WHAT IS REQUIRED: Below are some records; copy each line in them that contains "rests".

RECORDS SHOWN:
══════════

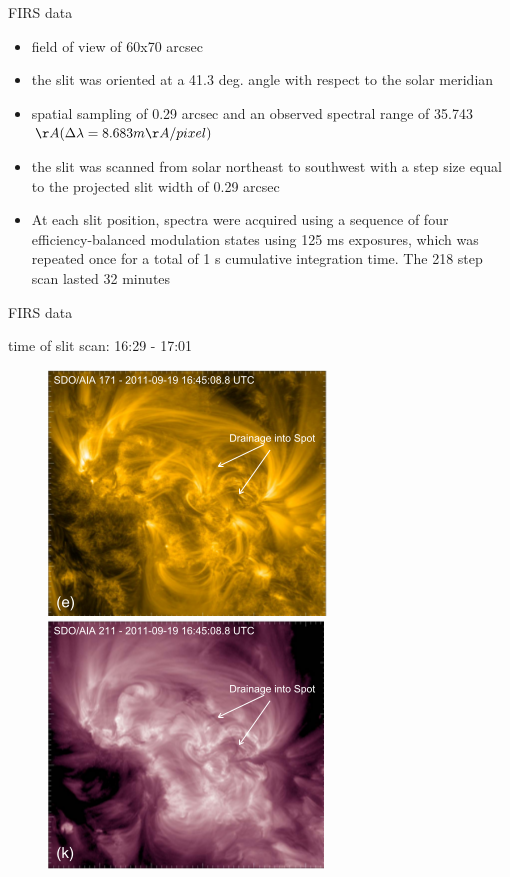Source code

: \documentclass{beamer}
\begin{document}
\begin{frame}{FIRS data}
\begin{itemize}
\item field of view of 60x70 arcsec
\item the slit
was oriented at a 41.3 deg. angle with respect to the solar meridian
\item spatial sampling of 0.29 arcsec and an observed
spectral range of 35.743 $\AA (\Delta \lambda = 8.683 m\AA / pixel )$ 
\item the slit was scanned from solar
northeast to southwest with a step size equal to the projected
slit width of 0.29 arcsec 
\item At each slit position, spectra were acquired
using a sequence of four efficiency-balanced modulation states
using 125 ms exposures, which was repeated once for a total of
1 s cumulative integration time. The 218 step scan lasted
32 minutes

\end{itemize}
\end{frame}


\begin{frame}{FIRS data}

time of slit scan: 16:29 - 17:01

\begin{figure}[H]
  \centering
  \begin{minipage}[b]{0.4\textwidth}
    \includegraphics[scale=0.5]{img3.png}
  \end{minipage}
  \hfill
  \begin{minipage}[b]{0.4\textwidth}
    \includegraphics[scale=0.5]{img4.png}
  \end{minipage}
\end{figure}

 



\end{frame}
\end{document}
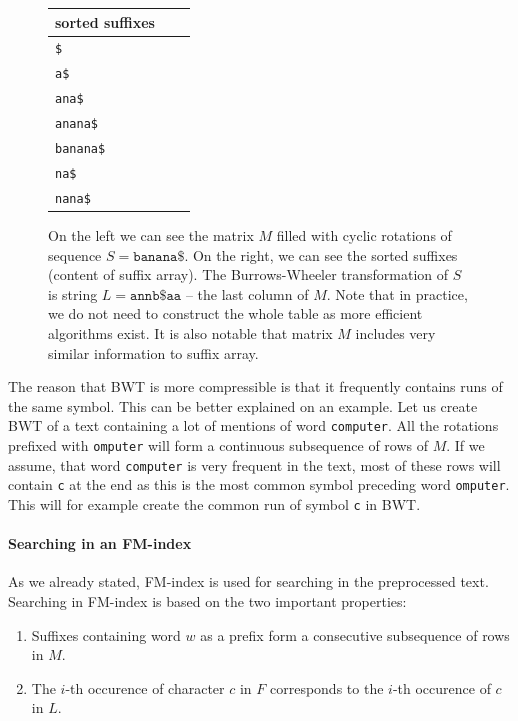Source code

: \begin{figure}
{	\begin{tabular}{l l l}
		sorted suffixes\\
	\hline
		\tt \$ \\
		\tt a\$ \\
		\tt ana\$ \\
		\tt anana\$ \\
		\tt banana\$ \\
		\tt na\$ \\
		\tt nana\$ \\
	\end{tabular}
	}
	\caption[TODO]{On the left we can see the matrix $M$ filled with cyclic rotations of sequence
	$S = \mathtt{banana\$}$. On the right, we can see the sorted suffixes (content of suffix array). The
	Burrows-Wheeler transformation of $S$ is string $L=\mathtt{annb\$aa}$ -- the last column of $M$.
	Note that in practice, we do not need to construct the whole table as more efficient algorithms exist.
	It is also notable that matrix $M$ includes very similar information to suffix array.
	}
	\label{obr:BWT}
\end{figure}

The reason that BWT is more compressible is that it frequently contains runs of the same
symbol. This can be better explained on an example. Let us create BWT of a text containing
a lot of mentions of word {\tt computer}. All the rotations prefixed with {\tt omputer} will form a
continuous subsequence of rows of $M$. If we assume, that word {\tt computer} is very frequent
in the text, most of these rows will contain {\tt c} at the end as this is the most common symbol
preceding word {\tt omputer}. This will for example create the common run of symbol {\tt c} in BWT.

\paragraph{Searching in an FM-index}

As we already stated, FM-index is used for searching in the preprocessed text.
Searching in FM-index is based on the two important properties:

\begin{enumerate}
	\item Suffixes containing word $w$ as a prefix form a consecutive subsequence of rows in $M$.
	\label{chapter1:fmindexprop:prop1}
	\item The $i$-th occurence of character $c$ in $F$ corresponds to the $i$-th occurence of $c$ in $L$.
	\label{chapter1:fmindexprop:prop2}
\end{enumerate}

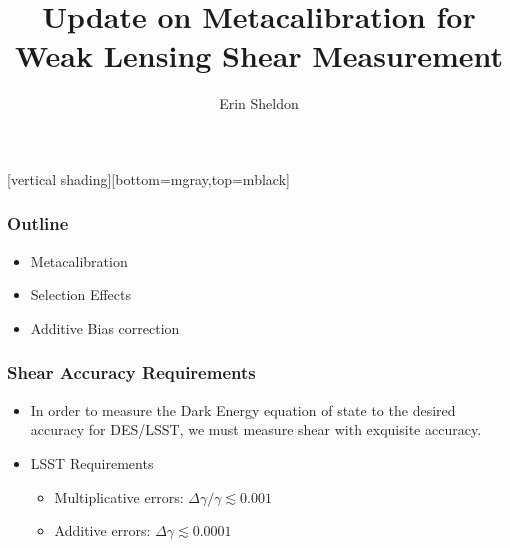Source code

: \documentclass{beamer}
\title{Update on Metacalibration for Weak Lensing Shear Measurement}
\author{Erin Sheldon}
\institute{Brookhaven National Laboratory}
\begin{document}
\frame{\titlepage}


[vertical shading][bottom=mgray,top=mblack]

\frame
{
    \frametitle{Outline}

 
    \begin{itemize}

        \item Metacalibration

        \item Selection Effects

        \item Additive Bias correction

    \end{itemize}

}

\frame
{
    \frametitle{Shear Accuracy Requirements}

 
    \begin{itemize}

        \item In order to measure the Dark Energy equation of state
            to the desired accuracy for DES/LSST, we must measure
            shear with exquisite accuracy.

        \item LSST Requirements
            \begin{itemize}
                \item Multiplicative errors: {\color{gold} $\Delta \gamma/\gamma \lesssim 0.001$}
                \item Additive errors: {\color{brightred} $\Delta \gamma \lesssim 0.0001$}
            \end{itemize}


    \end{itemize}

}
\end{document}
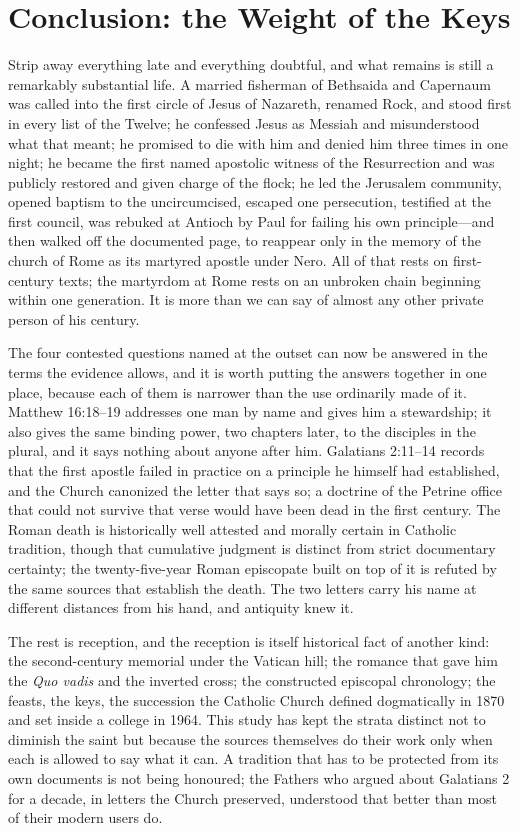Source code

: \section{Conclusion: the Weight of the Keys}

Strip away everything late and everything doubtful, and what remains is
still a remarkably substantial life. A married fisherman of Bethsaida and
Capernaum was called into the first circle of Jesus of Nazareth, renamed
Rock, and stood first in every list of the Twelve; he confessed Jesus as
Messiah and misunderstood what that meant; he promised to die with him and
denied him three times in one night; he became the first named apostolic
witness of the Resurrection and was publicly restored and given charge of
the flock; he led the Jerusalem community, opened baptism to the
uncircumcised, escaped one persecution, testified at the first council,
was rebuked at Antioch by Paul for failing his own principle---and then
walked off the documented page, to reappear only in the memory of the
church of Rome as its martyred apostle under Nero. All of that rests on
first-century texts; the martyrdom at Rome rests on an unbroken chain
beginning within one generation. It is more than we can say of almost any
other private person of his century.

The four contested questions named at the outset can now be answered in the
terms the evidence allows, and it is worth putting the answers together in
one place, because each of them is narrower than the use ordinarily made of
it. Matthew 16:18--19 addresses one man by name and gives him a stewardship;
it also gives the same binding power, two chapters later, to the disciples in
the plural, and it says nothing about anyone after him. Galatians 2:11--14
records that the first apostle failed in practice on a principle he himself
had established, and the Church canonized the letter that says so; a doctrine
of the Petrine office that could not survive that verse would have been dead
in the first century. The Roman death is historically well attested and
morally certain in Catholic tradition, though that cumulative judgment is
distinct from strict documentary certainty; the twenty-five-year Roman
episcopate built on top of it is refuted by the same sources that establish
the death.
The two letters carry his name at different distances from his hand, and
antiquity knew it.

The rest is reception, and the reception is itself historical fact of another
kind: the second-century memorial under the Vatican hill; the romance that
gave him the \textit{Quo vadis} and the inverted cross; the constructed
episcopal chronology; the feasts, the keys, the succession the Catholic
Church defined dogmatically in 1870 and set inside a college in 1964. This
study has kept the strata distinct not to diminish the saint but because the
sources themselves do their work only when each is allowed to say what it
can. A tradition that has to be protected from its own documents is not being
honoured; the Fathers who argued about Galatians 2 for a decade, in letters
the Church preserved, understood that better than most of their modern
users do.

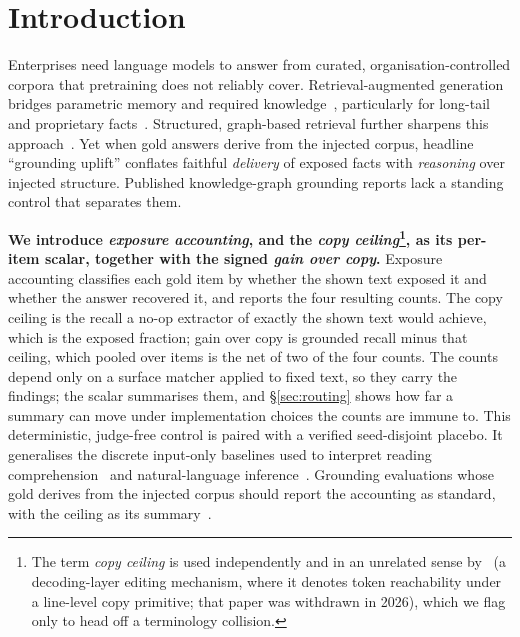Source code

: \documentclass[10pt,twocolumn]{article}
\begin{document}
\section{Introduction}\label{sec:intro}
Enterprises need language models to answer from curated, organisation-controlled corpora that pretraining does not reliably cover. Retrieval-augmented generation bridges parametric memory and required knowledge~\cite{lewis2020rag,gao2023ragsurvey}, particularly for long-tail and proprietary facts~\cite{mallen2023trust}. Structured, graph-based retrieval further sharpens this approach~\cite{edge2024graphrag,guo2024lightrag,baek2023kaping,pan2024unifying}. Yet when gold answers derive from the injected corpus, headline ``grounding uplift'' conflates faithful \emph{delivery} of exposed facts with \emph{reasoning} over injected structure. Published knowledge-graph grounding reports lack a standing control that separates them.

\textbf{We introduce \emph{exposure accounting}, and the \emph{copy ceiling}\footnote{The term \emph{copy ceiling} is used independently and in an unrelated sense by~\textcite{copyasdecode2026} (a decoding-layer editing mechanism, where it denotes token reachability under a line-level copy primitive; that paper was withdrawn in 2026), which we flag only to head off a terminology collision.}, as its per-item scalar, together with the signed \emph{gain over copy}.} Exposure accounting classifies each gold item by whether the shown text exposed it and whether the answer recovered it, and reports the four resulting counts. The copy ceiling is the recall a no-op extractor of exactly the shown text would achieve, which is the exposed fraction; gain over copy is grounded recall minus that ceiling, which pooled over items is the net of two of the four counts. The counts depend only on a surface matcher applied to fixed text, so they carry the findings; the scalar summarises them, and \S\ref{sec:routing} shows how far a summary can move under implementation choices the counts are immune to. This deterministic, judge-free control is paired with a verified seed-disjoint placebo. It generalises the discrete input-only baselines used to interpret reading comprehension~\cite{kaushik2018reading} and natural-language inference~\cite{gururangan2018artifacts,poliak2018hypothesis}. Grounding evaluations whose gold derives from the injected corpus should report the accounting as standard, with the ceiling as its summary~\cite{laitenberger2025stronger,min2023factscore}.
\end{document}

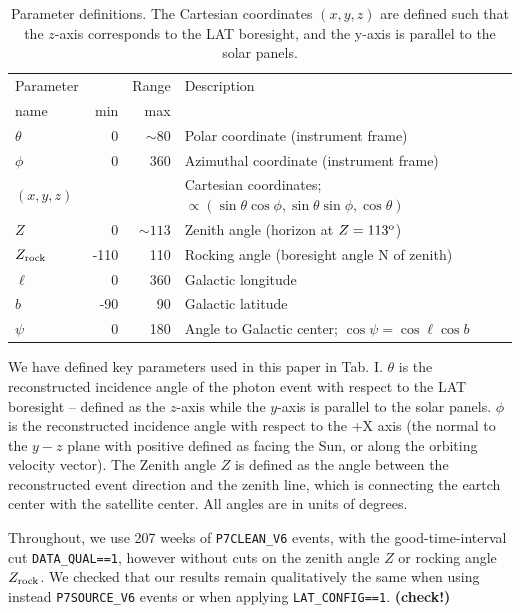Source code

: \documentclass[aps,twocolumn,prd,superscriptaddress,showpacs,nofootinbib,fixfloat]{revtex4}
\newcommand{\degree}{^{\rm o}}
\newcommand{\zrock}{$Z_{\rm rock}$}
\begin{document}
\begin{table}
\begin{center}
  \begin{tabular}{l|rr|l}
    \hline
    Parameter & & Range &  Description\\
    name      & min & max &            \\
    \hline
    $\theta$ &    0 &  $\sim80$ & Polar coordinate (instrument frame) \\
    $\phi$   &    0 &       360 & Azimuthal coordinate (instrument frame) \\
    $(x,y,z)$&      &     & Cartesian coordinates;
    $\propto(\sin\theta\cos\phi, \sin\theta\sin\phi, \cos\theta)$\\
    $Z$      &    0 & $\sim113$ & Zenith angle (horizon at $Z=113\degree$) \\
    \zrock\  & -110 & 110 & Rocking angle (boresight angle N of zenith) \\
    $\ell$   &    0 & 360 & Galactic longitude \\
    $b$      &  -90 &  90 & Galactic latitude \\
    $\psi$   &    0 & 180 & Angle to Galactic center; $\cos\psi=\cos\ell\cos b$ \\
    \hline
  \end{tabular}
  \caption{Parameter definitions. The Cartesian coordinates $(x, y, z)$ are
  defined such that the $z$-axis corresponds to the LAT boresight, and the
  y-axis is parallel to the solar panels.}
  \label{tab:eventRatios}
\end{center}
\end{table}


We have defined key parameters used in this paper in
Tab. I. $\theta$ is the reconstructed
incidence angle of the photon event with respect to the LAT
boresight -- defined as the $z$-axis while the $y$-axis is
parallel to the solar panels. $\phi$ is the reconstructed
incidence angle with respect to the +X axis (the normal to
the $y-z$ plane with positive defined as facing the Sun, or
along the orbiting velocity vector). The Zenith angle $Z$ is
defined as the angle between the reconstructed event
direction and the zenith line, which is connecting the
eartch center with the satellite center. All angles are in
units of degrees.


Throughout, we use 207 weeks of \texttt{P7CLEAN\_V6} events,
with the good-time-interval cut \texttt{DATA\_QUAL==1},
however without cuts on the zenith angle $Z$ or rocking
angle \zrock. We checked that our results remain
qualitatively the same when using instead
\texttt{P7SOURCE\_V6} events or when applying
\texttt{LAT\_CONFIG==1}. \textbf{(check!)}
\end{document}
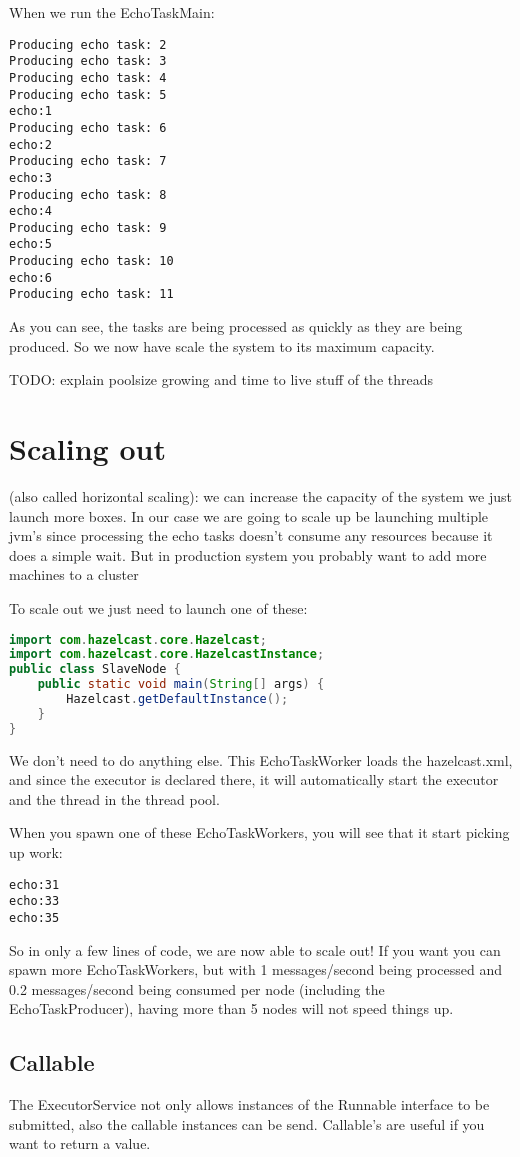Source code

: When we run the EchoTaskMain:
\begin{verbatim}
Producing echo task: 2
Producing echo task: 3
Producing echo task: 4
Producing echo task: 5
echo:1
Producing echo task: 6
echo:2
Producing echo task: 7
echo:3
Producing echo task: 8
echo:4
Producing echo task: 9
echo:5
Producing echo task: 10
echo:6
Producing echo task: 11	
\end{verbatim}
As you can see, the tasks are being processed as quickly as they are being produced. So we now have scale the system to its maximum capacity.

TODO: explain poolsize growing and time to live stuff of the threads

\section{Scaling out}
(also called horizontal scaling): we can increase the capacity of the system we just launch more boxes. In our case we are going to scale up be launching multiple jvm's since processing the echo tasks doesn't consume any resources because it does a simple wait. But in production system you probably want to add more machines to a cluster

To scale out we just need to launch one of these:

\begin{lstlisting}[language=java]
import com.hazelcast.core.Hazelcast;
import com.hazelcast.core.HazelcastInstance;
public class SlaveNode {
    public static void main(String[] args) {
        Hazelcast.getDefaultInstance();
    }
}
\end{lstlisting}
We don't need to do anything else. This EchoTaskWorker loads the hazelcast.xml, and since the executor is declared there, it will automatically start the executor and the thread in the thread pool. 


When you spawn one of these EchoTaskWorkers, you will see that it start picking up work:
\begin{verbatim}
echo:31
echo:33
echo:35	
\end{verbatim}
So in only a few lines of code, we are now able to scale out! If you want you can spawn more EchoTaskWorkers, but with 1 messages/second being processed and 0.2 messages/second being consumed per node (including the EchoTaskProducer), having more than 5 nodes will not speed things up.

\subsection{Callable}
The ExecutorService not only allows instances of the Runnable interface to be submitted, also the callable instances can be send. Callable's are useful if you want to return a value.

══════════

TASK RESPONSE:
church of Rome as its martyred apostle under Nero. All of that rests on
first-century texts; the martyrdom at Rome rests on an unbroken chain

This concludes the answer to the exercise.